Instructions to follow
Reproduce the entries that follow exactly, dropping each image.

Data to use
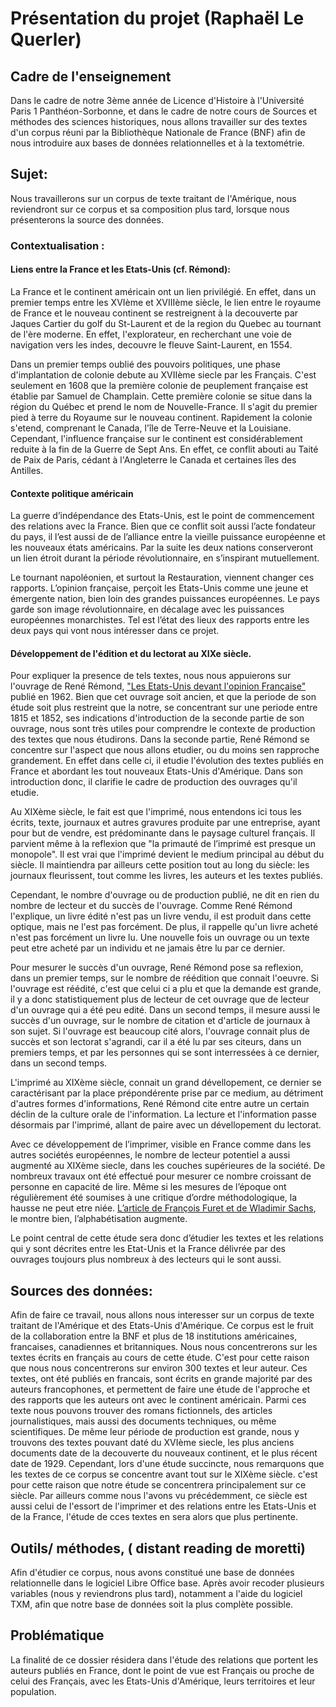 
# Présentation du projet (Raphaël Le Querler)
## Cadre de l'enseignement
Dans le cadre de notre 3ème année de Licence d'Histoire à l'Université Paris 1 Panthéon-Sorbonne, et dans le cadre de notre cours de Sources et méthodes des sciences historiques, nous allons travailler sur des textes d'un corpus réuni par la Bibliothèque Nationale de France (BNF) afin de nous introduire aux bases de données relationnelles et à la textométrie. 

## Sujet:

Nous travaillerons sur un corpus de texte traitant de l'Amérique, nous reviendront sur ce corpus et sa composition plus tard, lorsque nous présenterons la source des données. 

### Contextualisation : 

#### Liens entre la France et les Etats-Unis (cf. Rémond):


La France et le continent américain ont un lien privilégié. En effet, dans un premier temps entre les XVIème et XVIIIème siècle, le lien entre le royaume de France et le nouveau continent se restreignent à la decouverte par Jaques Cartier du golf du St-Laurent et de la region du Quebec au tournant de l'ère moderne. En effet, l'explorateur, en recherchant une voie de navigation vers les indes, decouvre le fleuve Saint-Laurent, en 1554. 

Dans un premier temps oublié des pouvoirs politiques, une phase d'implantation de colonie debute au XVIIème siecle par les Français. C'est seulement en 1608 que la première colonie de peuplement française est établie par Samuel de Champlain. Cette première colonie se situe dans la région du Québec et prend le nom de Nouvelle-France. Il s'agit du premier pied à terre du Royaume sur le nouveau continent. Rapidement la colonie s'etend, comprenant le Canada, l'île de Terre-Neuve et la Louisiane. Cependant, l'influence française sur le continent est considérablement reduite à la fin de la Guerre de Sept Ans. En effet, ce conflit abouti au Taité de Paix de Paris, cédant à l'Angleterre le Canada et certaines îles des Antilles. 


#### Contexte politique américain

La guerre d’indépendance des Etats-Unis, est le point de commencement des relations avec la France. Bien que ce conflit soit aussi l’acte fondateur du pays, il l’est aussi de de l’alliance entre la vieille puissance européenne et les nouveaux états américains. Par la suite les deux nations conserveront un lien étroit durant la période révolutionnaire, en s’inspirant mutuellement.

Le tournant napoléonien, et surtout la Restauration, viennent changer ces rapports. L’opinion française, perçoit les Etats-Unis comme une jeune et émergente nation, bien loin des grandes puissances européennes. Le pays garde son image révolutionnaire, en décalage avec les puissances européennes monarchistes. Tel est l’état des lieux des rapports entre les deux pays qui vont nous intéresser dans ce projet. 


#### Développement de l'édition et du lectorat au XIXe siècle.  

Pour expliquer la presence de tels textes, nous nous appuierons sur l'ouvrage de René Rémond, ["Les Etats-Unis devant l'opinion Française"](https://doi.org/10.3917/scpo.remon.1962.01.) publié en 1962. Bien que cet ouvrage soit ancien, et que la periode de son étude soit plus restreint que la notre, se concentrant sur une periode entre 1815 et 1852, ses indications d'introduction de la seconde partie de son ouvrage, nous sont très utiles pour comprendre le contexte de production des textes que nous étudirons. Dans la seconde partie, René Rémond se concentre sur l'aspect que nous allons etudier, ou du moins sen rapproche grandement. En effet dans celle ci, il etudie l'évolution des textes publiés en France et abordant les tout nouveaux Etats-Unis d'Amérique. Dans son introduction donc, il clarifie le cadre de production des ouvrages qu'il etudie. 

Au XIXème siècle, le fait est que l'imprimé, nous entendons ici tous les écrits, texte, journaux et autres gravures produite par une entreprise, ayant pour but de vendre, est prédominante dans le paysage culturel français. Il parvient même à la reflexion que "la primauté de l’imprimé est presque un monopole". Il est vrai que l'imprimé devient le medium principal au début du siècle. Il maintiendra par ailleurs cette position tout au long du siècle: les journaux fleurissent, tout comme les livres, les auteurs et les textes publiés. 

Cependant, le nombre d'ouvrage ou de production publié, ne dit en rien du nombre de lecteur et du succès de l'ouvrage. Comme René Rémond l'explique, un livre édité n'est pas un livre vendu, il est produit dans cette optique, mais ne l'est pas forcément. De plus, il rappelle qu'un livre acheté n'est pas forcément un livre lu. Une nouvelle fois un ouvrage ou un texte peut etre acheté par un individu et ne jamais être lu par ce dernier. 

Pour mesurer le succès d'un ouvrage, René Rémond pose sa reflexion, dans un premier temps, sur le nombre de réédition que connait l'oeuvre. Si l'ouvrage est réédité, c'est que celui ci a plu et que la demande est grande, il y a donc statistiquement plus de lecteur de cet ouvrage que de lecteur d'un ouvrage qui a été peu edité. Dans un second temps, il mesure aussi le succès d'un ouvrage, sur le nombre de citation et d'article de journaux à son sujet. Si l'ouvrage est beaucoup cité alors, l'ouvrage connait plus de succès et son lectorat s'agrandi, car il a été lu par ses citeurs, dans un premiers temps, et par les personnes qui se sont interressées à ce dernier, dans un second temps. 

L'imprimé au XIXème siècle, connait un grand dévellopement, ce dernier se caractérisant par la place prépondérente prise par ce medium, au détriment d'autres formes d'informations, René Rémond cite entre autre un certain déclin de la culture orale de l'information. La lecture et l'information passe désormais par l'imprimé, allant de paire avec un dévellopement du lectorat. 

Avec ce développement de l’imprimer, visible en France comme dans les autres sociétés européennes, le nombre de lecteur potentiel a aussi augmenté au XIXème siecle, dans les couches supérieures de la société. De nombreux travaux ont été effectué pour mesurer ce nombre croissant de personne en capacité de lire. Même si les mesures de l’époque ont régulièrement été soumises à une critique d’ordre méthodologique, la hausse ne peut etre niée. [L’article de François Furet et de Wladimir Sachs](https://www.persee.fr/doc/ahess_0395-2649_1974_num_29_3_293505), le montre bien, l’alphabétisation augmente. 

Le point central de cette étude sera donc d’étudier les textes et les relations qui y sont décrites entre les Etat-Unis et la France délivrée par des ouvrages toujours plus nombreux à des lecteurs qui le sont aussi. 


## Sources des données:

Afin de faire ce travail, nous allons nous interesser sur un corpus de texte traitant de l'Amérique et des Etats-Unis d'Amérique. Ce corpus est le fruit de la collaboration entre la BNF et plus de 18 institutions américaines, francaises, canadiennes et britanniques. Nous nous concentrerons sur les textes écrits en français au cours de cette étude. C'est pour cette raison que nous nous concentrerons sur environ 300 textes et leur auteur. Ces textes, ont été publiés en francais, sont écrits en grande majorité par des auteurs francophones, et permettent de faire une étude de l'approche et des rapports que les auteurs ont avec le continent américain. Parmi ces texte nous pouvons trouver des romans fictionnels, des articles journalistiques, mais aussi des documents techniques, ou même scientifiques. De même leur période de production est grande, nous y trouvons des textes pouvant daté du XVIème siecle, les plus anciens documents date de la decouverte du nouveaux continent, et le plus récent date de 1929. Cependant, lors d'une étude succincte, nous remarquons que les textes de ce corpus se concentre avant tout sur le XIXème siècle. c'est pour cette raison que notre étude se concentrera principalement sur ce siècle. Par ailleurs comme nous l'avons vu précédemment, ce siècle est aussi celui de l'essort de l'imprimer et des relations entre les Etats-Unis et de la France, l'étude de cces textes en sera alors que plus pertinente. 

## Outils/ méthodes, ( distant reading de moretti)

Afin d'étudier ce corpus, nous avons constitué une base de données relationnelle dans le logiciel Libre Office base. Après avoir recoder plusieurs variables (nous y reviendrons plus tard), notamment a l'aide du logiciel TXM, afin que notre base de données soit la plus complète possible. 

## Problématique

La finalité de ce dossier résidera dans l'étude des relations que portent les auteurs publiés en France, dont le point de vue est Français ou proche de celui des Français, avec les Etats-Unis d'Amérique, leurs territoires et leur population.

Exercise output
# Présentation du projet (Raphaël Le Querler)
## Cadre de l'enseignement
Dans le cadre de notre 3ème année de Licence d'Histoire à l'Université Paris 1 Panthéon-Sorbonne, et dans le cadre de notre cours de Sources et méthodes des sciences historiques, nous allons travailler sur des textes d'un corpus réuni par la Bibliothèque Nationale de France (BNF) afin de nous introduire aux bases de données relationnelles et à la textométrie. 

## Sujet:

Nous travaillerons sur un corpus de texte traitant de l'Amérique, nous reviendront sur ce corpus et sa composition plus tard, lorsque nous présenterons la source des données. 

### Contextualisation : 

#### Liens entre la France et les Etats-Unis (cf. Rémond):


La France et le continent américain ont un lien privilégié. En effet, dans un premier temps entre les XVIème et XVIIIème siècle, le lien entre le royaume de France et le nouveau continent se restreignent à la decouverte par Jaques Cartier du golf du St-Laurent et de la region du Quebec au tournant de l'ère moderne. En effet, l'explorateur, en recherchant une voie de navigation vers les indes, decouvre le fleuve Saint-Laurent, en 1554. 

Dans un premier temps oublié des pouvoirs politiques, une phase d'implantation de colonie debute au XVIIème siecle par les Français. C'est seulement en 1608 que la première colonie de peuplement française est établie par Samuel de Champlain. Cette première colonie se situe dans la région du Québec et prend le nom de Nouvelle-France. Il s'agit du premier pied à terre du Royaume sur le nouveau continent. Rapidement la colonie s'etend, comprenant le Canada, l'île de Terre-Neuve et la Louisiane. Cependant, l'influence française sur le continent est considérablement reduite à la fin de la Guerre de Sept Ans. En effet, ce conflit abouti au Taité de Paix de Paris, cédant à l'Angleterre le Canada et certaines îles des Antilles. 


#### Contexte politique américain

La guerre d’indépendance des Etats-Unis, est le point de commencement des relations avec la France. Bien que ce conflit soit aussi l’acte fondateur du pays, il l’est aussi de de l’alliance entre la vieille puissance européenne et les nouveaux états américains. Par la suite les deux nations conserveront un lien étroit durant la période révolutionnaire, en s’inspirant mutuellement.

Le tournant napoléonien, et surtout la Restauration, viennent changer ces rapports. L’opinion française, perçoit les Etats-Unis comme une jeune et émergente nation, bien loin des grandes puissances européennes. Le pays garde son image révolutionnaire, en décalage avec les puissances européennes monarchistes. Tel est l’état des lieux des rapports entre les deux pays qui vont nous intéresser dans ce projet. 


#### Développement de l'édition et du lectorat au XIXe siècle.  

Pour expliquer la presence de tels textes, nous nous appuierons sur l'ouvrage de René Rémond, ["Les Etats-Unis devant l'opinion Française"](https://doi.org/10.3917/scpo.remon.1962.01.) publié en 1962. Bien que cet ouvrage soit ancien, et que la periode de son étude soit plus restreint que la notre, se concentrant sur une periode entre 1815 et 1852, ses indications d'introduction de la seconde partie de son ouvrage, nous sont très utiles pour comprendre le contexte de production des textes que nous étudirons. Dans la seconde partie, René Rémond se concentre sur l'aspect que nous allons etudier, ou du moins sen rapproche grandement. En effet dans celle ci, il etudie l'évolution des textes publiés en France et abordant les tout nouveaux Etats-Unis d'Amérique. Dans son introduction donc, il clarifie le cadre de production des ouvrages qu'il etudie. 

Au XIXème siècle, le fait est que l'imprimé, nous entendons ici tous les écrits, texte, journaux et autres gravures produite par une entreprise, ayant pour but de vendre, est prédominante dans le paysage culturel français. Il parvient même à la reflexion que "la primauté de l’imprimé est presque un monopole". Il est vrai que l'imprimé devient le medium principal au début du siècle. Il maintiendra par ailleurs cette position tout au long du siècle: les journaux fleurissent, tout comme les livres, les auteurs et les textes publiés. 

Cependant, le nombre d'ouvrage ou de production publié, ne dit en rien du nombre de lecteur et du succès de l'ouvrage. Comme René Rémond l'explique, un livre édité n'est pas un livre vendu, il est produit dans cette optique, mais ne l'est pas forcément. De plus, il rappelle qu'un livre acheté n'est pas forcément un livre lu. Une nouvelle fois un ouvrage ou un texte peut etre acheté par un individu et ne jamais être lu par ce dernier. 

Pour mesurer le succès d'un ouvrage, René Rémond pose sa reflexion, dans un premier temps, sur le nombre de réédition que connait l'oeuvre. Si l'ouvrage est réédité, c'est que celui ci a plu et que la demande est grande, il y a donc statistiquement plus de lecteur de cet ouvrage que de lecteur d'un ouvrage qui a été peu edité. Dans un second temps, il mesure aussi le succès d'un ouvrage, sur le nombre de citation et d'article de journaux à son sujet. Si l'ouvrage est beaucoup cité alors, l'ouvrage connait plus de succès et son lectorat s'agrandi, car il a été lu par ses citeurs, dans un premiers temps, et par les personnes qui se sont interressées à ce dernier, dans un second temps. 

L'imprimé au XIXème siècle, connait un grand dévellopement, ce dernier se caractérisant par la place prépondérente prise par ce medium, au détriment d'autres formes d'informations, René Rémond cite entre autre un certain déclin de la culture orale de l'information. La lecture et l'information passe désormais par l'imprimé, allant de paire avec un dévellopement du lectorat. 

Avec ce développement de l’imprimer, visible en France comme dans les autres sociétés européennes, le nombre de lecteur potentiel a aussi augmenté au XIXème siecle, dans les couches supérieures de la société. De nombreux travaux ont été effectué pour mesurer ce nombre croissant de personne en capacité de lire. Même si les mesures de l’époque ont régulièrement été soumises à une critique d’ordre méthodologique, la hausse ne peut etre niée. [L’article de François Furet et de Wladimir Sachs](https://www.persee.fr/doc/ahess_0395-2649_1974_num_29_3_293505), le montre bien, l’alphabétisation augmente. 

Le point central de cette étude sera donc d’étudier les textes et les relations qui y sont décrites entre les Etat-Unis et la France délivrée par des ouvrages toujours plus nombreux à des lecteurs qui le sont aussi. 


## Sources des données:

Afin de faire ce travail, nous allons nous interesser sur un corpus de texte traitant de l'Amérique et des Etats-Unis d'Amérique. Ce corpus est le fruit de la collaboration entre la BNF et plus de 18 institutions américaines, francaises, canadiennes et britanniques. Nous nous concentrerons sur les textes écrits en français au cours de cette étude. C'est pour cette raison que nous nous concentrerons sur environ 300 textes et leur auteur. Ces textes, ont été publiés en francais, sont écrits en grande majorité par des auteurs francophones, et permettent de faire une étude de l'approche et des rapports que les auteurs ont avec le continent américain. Parmi ces texte nous pouvons trouver des romans fictionnels, des articles journalistiques, mais aussi des documents techniques, ou même scientifiques. De même leur période de production est grande, nous y trouvons des textes pouvant daté du XVIème siecle, les plus anciens documents date de la decouverte du nouveaux continent, et le plus récent date de 1929. Cependant, lors d'une étude succincte, nous remarquons que les textes de ce corpus se concentre avant tout sur le XIXème siècle. c'est pour cette raison que notre étude se concentrera principalement sur ce siècle. Par ailleurs comme nous l'avons vu précédemment, ce siècle est aussi celui de l'essort de l'imprimer et des relations entre les Etats-Unis et de la France, l'étude de cces textes en sera alors que plus pertinente. 

## Outils/ méthodes, ( distant reading de moretti)

Afin d'étudier ce corpus, nous avons constitué une base de données relationnelle dans le logiciel Libre Office base. Après avoir recoder plusieurs variables (nous y reviendrons plus tard), notamment a l'aide du logiciel TXM, afin que notre base de données soit la plus complète possible. 

## Problématique

La finalité de ce dossier résidera dans l'étude des relations que portent les auteurs publiés en France, dont le point de vue est Français ou proche de celui des Français, avec les Etats-Unis d'Amérique, leurs territoires et leur population.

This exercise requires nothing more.